⏱ 75 minLive session

Session 3 — Build a Neural Network

Duration: 75 min · Format: live online

What you'll learn: by the end, you can build a real neural network with Keras/TensorFlow, train it on a real dataset of images, and measure how well it does — all in a handful of lines. You'll meet Sequential, Dense, compile, fit and evaluate, the five commands you'll use in every project from here on.

Soft skill focus — Resilience

Today you'll also grow Resilience. Your first training run will probably throw a shape error, or hit low accuracy, or warn about something. That's not failure — that's normal. Everyone who builds models reads red error text and keeps going. Resilience is the muscle that turns a broken run into a working one.

Try this: when you hit an error, don't close the tab. Read the last line of the message out loud — it usually names the exact problem (a shape, a missing step). Fix that one thing, re-run, and notice how good it feels to beat it.
Think about: "Do I treat a red error as 'I can't do this' or as 'the computer just told me exactly what to fix next'? Which belief will get me further?"

What you'll need

Google Colab open in a new notebook — Keras and TensorFlow are already installed there, nothing to set up.
Sessions 1 and 2 in mind: a network is layers of neurons (Session 1), and it learns by the training loop (Session 2). Today Keras runs that loop for you.
Patience for one or two errors — see the Soft skill box. They're part of the job.

Hook

Last session you trained one weight by hand, and it took a dozen lines. A real network has thousands of weights across several layers. Writing all those gradient updates yourself would take pages.

Here's the good news: you never have to. Keras — the friendly front end of Google's TensorFlow — runs the entire training loop for you. You describe the shape of the network, hand it the data, and it does the predicting, the loss, and the weight updates automatically. In the next 75 minutes you'll build a network that looks at a handwritten digit and tells you which number it is — and it'll get most of them right.

Teach — The five commands

Almost every Keras model is built from the same five steps. Learn these once and you can build anything.

Sequential — a stack of layers, one after another. You list the layers and Keras wires them together.
Dense — a fully-connected layer: every neuron connects to every input, exactly like Session 1. You say how many neurons and which activation.
compile — tell the model how to learn: which loss to measure and which optimizer (the gradient-descent engine from Session 2, usually "adam") to use.
fit — run the training loop for a number of epochs. This is where the learning actually happens.
evaluate — test the trained model on data it has never seen, to get an honest accuracy.

That's the whole workflow. The training loop you built by hand in Session 2 is hiding inside fit — same loss, same gradient descent, same repeat, just done for thousands of weights at once.

The training loop: data in, prediction, loss, adjust the weights, repeat

Teach — The data: MNIST digits

You'll train on MNIST — 70,000 small grayscale images of handwritten digits 0–9, the classic first dataset in deep learning. Each image is 28×28 pixels.

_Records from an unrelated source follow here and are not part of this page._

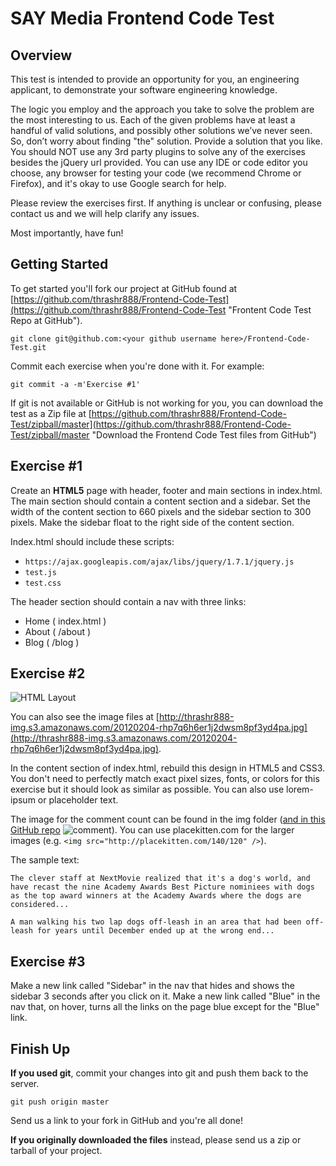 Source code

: SAY Media Frontend Code Test
==============================

Overview
--------

This test is intended to provide an opportunity for you, an engineering applicant, to demonstrate your software engineering knowledge.

The logic you employ and the approach you take to solve the problem are the most interesting to us. Each of the given problems have at least a handful of valid solutions, and possibly other solutions weʼve never seen. So, donʼt worry about finding "the" solution. Provide a solution that you like. You should NOT use any 3rd party plugins to solve any of the exercises besides the jQuery url provided. You can use any IDE or code editor you choose, any browser for testing your code (we recommend Chrome or Firefox), and it's okay to use Google search for help.

Please review the exercises first. If anything is unclear or confusing, please contact us and we will help clarify any issues.

Most importantly, have fun! 

Getting Started
---------------
To get started you'll fork our project at GitHub found at [https://github.com/thrashr888/Frontend-Code-Test](https://github.com/thrashr888/Frontend-Code-Test "Frontent Code Test Repo at GitHub").

    git clone git@github.com:<your github username here>/Frontend-Code-Test.git

Commit each exercise when you're done with it. For example:

    git commit -a -m'Exercise #1'

If git is not available or GitHub is not working for you, you can download the test as a Zip file at [https://github.com/thrashr888/Frontend-Code-Test/zipball/master](https://github.com/thrashr888/Frontend-Code-Test/zipball/master "Download the Frontend Code Test files from GitHub")

Exercise #1
-----------
Create an **HTML5** page with header, footer and main sections in index.html. The main section should contain a content section and a sidebar. Set the width of the content section to 660 pixels and the sidebar section to 300 pixels. Make the sidebar float to the right side of the content section.

Index.html should include these scripts:

- `https://ajax.googleapis.com/ajax/libs/jquery/1.7.1/jquery.js`
- `test.js`
- `test.css`

The header section should contain a nav with three links:

- Home ( index.html )
- About ( /about )
- Blog ( /blog )
    
Exercise #2
-----------
![HTML Layout](http://thrashr888-img.s3.amazonaws.com/20120204-rhp7q6h6er1j2dwsm8pf3yd4pa.jpg "HTML Layout")

You can also see the image files at [http://thrashr888-img.s3.amazonaws.com/20120204-rhp7q6h6er1j2dwsm8pf3yd4pa.jpg](http://thrashr888-img.s3.amazonaws.com/20120204-rhp7q6h6er1j2dwsm8pf3yd4pa.jpg).

In the content section of index.html, rebuild this design in HTML5 and CSS3. You don't need to perfectly match exact pixel sizes, fonts, or colors for this exercise but it should look as similar as possible. You can also use lorem-ipsum or placeholder text.

The image for the comment count can be found in the img folder ([and in this GitHub repo](https://raw.github.com/thrashr888/Frontend-Code-Test/master/img/icon-comment-gry.png) ![comment](https://raw.github.com/thrashr888/Frontend-Code-Test/master/img/icon-comment-gry.png)). You can use placekitten.com for the larger images (e.g. `<img src="http://placekitten.com/140/120" />`).

The sample text:

    The clever staff at NextMovie realized that it's a dog's world, and have recast the nine Academy Awards Best Picture nominiees with dogs as the top award winners at the Academy Awards where the dogs are considered...
    
    A man walking his two lap dogs off-leash in an area that had been off-leash for years until December ended up at the wrong end...

Exercise #3
-----------
Make a new link called "Sidebar" in the nav that hides and shows the sidebar 3 seconds after you click on it. Make a new link called "Blue" in the nav that, on hover, turns all the links on the page blue except for the "Blue" link.

Finish Up
---------
**If you used git**, commit your changes into git and push them back to the server.

    git push origin master

Send us a link to your fork in GitHub and you're all done!

**If you originally downloaded the files** instead, please send us a zip or tarball of your project.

Two things you always do to image data before training:

Flatten or shape it so the network can read it. Our first network wants a flat list of 784 numbers (28 × 28), so we'll flatten each image with a Flatten layer.
Normalize the pixel values from 0–255 down to 0–1 by dividing by 255. Networks learn far better when the inputs are small — it keeps the gradients well-behaved.

Keras splits the data for you into a training set (to learn from) and a test set (to be judged on) — never test on the data you trained on, or you're just checking its memory.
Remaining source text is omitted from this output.